BEGIN SUPPLIED DATA

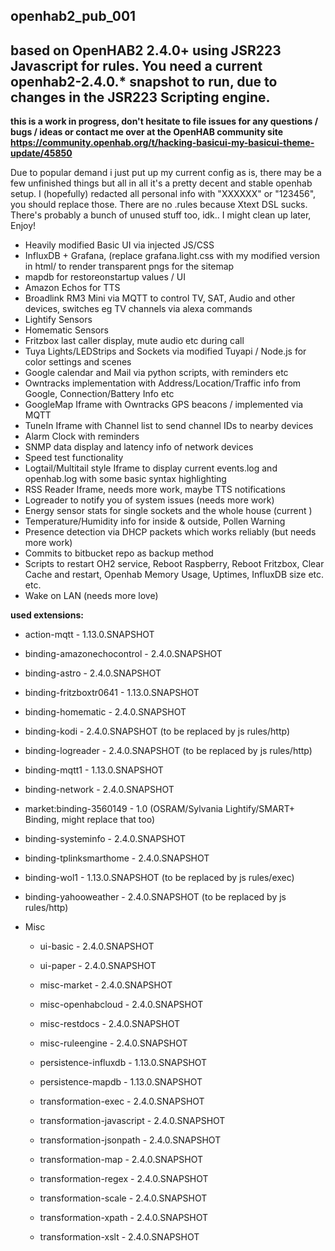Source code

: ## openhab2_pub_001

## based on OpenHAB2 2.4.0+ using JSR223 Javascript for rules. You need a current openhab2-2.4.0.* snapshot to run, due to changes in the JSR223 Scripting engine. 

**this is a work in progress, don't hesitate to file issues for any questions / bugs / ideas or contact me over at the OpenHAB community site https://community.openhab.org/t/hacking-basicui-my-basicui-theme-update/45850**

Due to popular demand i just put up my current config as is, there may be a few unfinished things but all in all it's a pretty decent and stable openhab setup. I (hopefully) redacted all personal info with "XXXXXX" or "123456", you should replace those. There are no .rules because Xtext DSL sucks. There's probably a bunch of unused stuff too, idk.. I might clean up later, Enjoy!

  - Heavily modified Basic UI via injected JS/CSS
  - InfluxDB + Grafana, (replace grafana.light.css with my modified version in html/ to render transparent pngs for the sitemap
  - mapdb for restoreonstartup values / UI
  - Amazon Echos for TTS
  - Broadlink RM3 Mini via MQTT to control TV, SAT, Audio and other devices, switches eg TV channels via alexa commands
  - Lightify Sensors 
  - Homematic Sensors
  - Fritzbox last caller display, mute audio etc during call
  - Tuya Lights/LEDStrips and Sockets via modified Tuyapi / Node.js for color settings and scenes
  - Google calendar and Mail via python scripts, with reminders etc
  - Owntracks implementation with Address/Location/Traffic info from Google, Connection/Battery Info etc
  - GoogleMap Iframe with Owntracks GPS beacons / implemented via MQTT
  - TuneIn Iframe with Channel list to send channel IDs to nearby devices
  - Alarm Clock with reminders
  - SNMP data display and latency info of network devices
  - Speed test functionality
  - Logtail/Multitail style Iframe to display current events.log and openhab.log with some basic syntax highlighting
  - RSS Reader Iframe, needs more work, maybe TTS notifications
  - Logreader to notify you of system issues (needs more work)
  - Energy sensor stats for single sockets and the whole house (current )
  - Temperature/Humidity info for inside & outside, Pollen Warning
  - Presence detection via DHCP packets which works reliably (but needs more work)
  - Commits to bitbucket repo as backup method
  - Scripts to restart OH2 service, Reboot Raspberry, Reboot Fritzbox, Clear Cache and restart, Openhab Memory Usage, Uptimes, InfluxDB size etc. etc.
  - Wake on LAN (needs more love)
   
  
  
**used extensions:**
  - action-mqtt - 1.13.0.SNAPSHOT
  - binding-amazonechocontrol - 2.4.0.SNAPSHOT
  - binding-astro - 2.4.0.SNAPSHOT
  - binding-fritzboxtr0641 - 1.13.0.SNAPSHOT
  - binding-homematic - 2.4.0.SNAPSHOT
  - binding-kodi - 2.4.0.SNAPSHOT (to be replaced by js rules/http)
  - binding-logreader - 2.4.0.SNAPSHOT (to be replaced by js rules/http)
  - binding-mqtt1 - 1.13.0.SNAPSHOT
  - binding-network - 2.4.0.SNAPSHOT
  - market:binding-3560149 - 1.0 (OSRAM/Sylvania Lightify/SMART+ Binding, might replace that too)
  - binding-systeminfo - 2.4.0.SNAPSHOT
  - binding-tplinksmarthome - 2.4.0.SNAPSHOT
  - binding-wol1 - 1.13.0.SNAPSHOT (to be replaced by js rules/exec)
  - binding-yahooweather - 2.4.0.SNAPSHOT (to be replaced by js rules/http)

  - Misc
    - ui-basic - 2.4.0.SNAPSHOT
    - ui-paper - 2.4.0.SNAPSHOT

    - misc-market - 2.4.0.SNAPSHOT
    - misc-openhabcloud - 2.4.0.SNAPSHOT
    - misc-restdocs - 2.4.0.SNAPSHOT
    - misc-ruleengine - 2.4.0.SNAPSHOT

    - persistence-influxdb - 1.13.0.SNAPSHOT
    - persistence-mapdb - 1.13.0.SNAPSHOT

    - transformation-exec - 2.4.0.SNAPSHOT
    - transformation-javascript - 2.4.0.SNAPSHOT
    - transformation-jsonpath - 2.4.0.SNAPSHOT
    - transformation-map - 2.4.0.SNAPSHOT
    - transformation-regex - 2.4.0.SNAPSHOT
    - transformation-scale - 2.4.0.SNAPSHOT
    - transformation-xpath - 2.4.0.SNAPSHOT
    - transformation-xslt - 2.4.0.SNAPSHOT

END SUPPLIED DATA

EXERCISE — Check each line of the entries for "modified" and copy those that have it.

SOLUTION TO THIS TASK —
  - Heavily modified Basic UI via injected JS/CSS
  - InfluxDB + Grafana, (replace grafana.light.css with my modified version in html/ to render transparent pngs for the sitemap
  - Tuya Lights/LEDStrips and Sockets via modified Tuyapi / Node.js for color settings and scenes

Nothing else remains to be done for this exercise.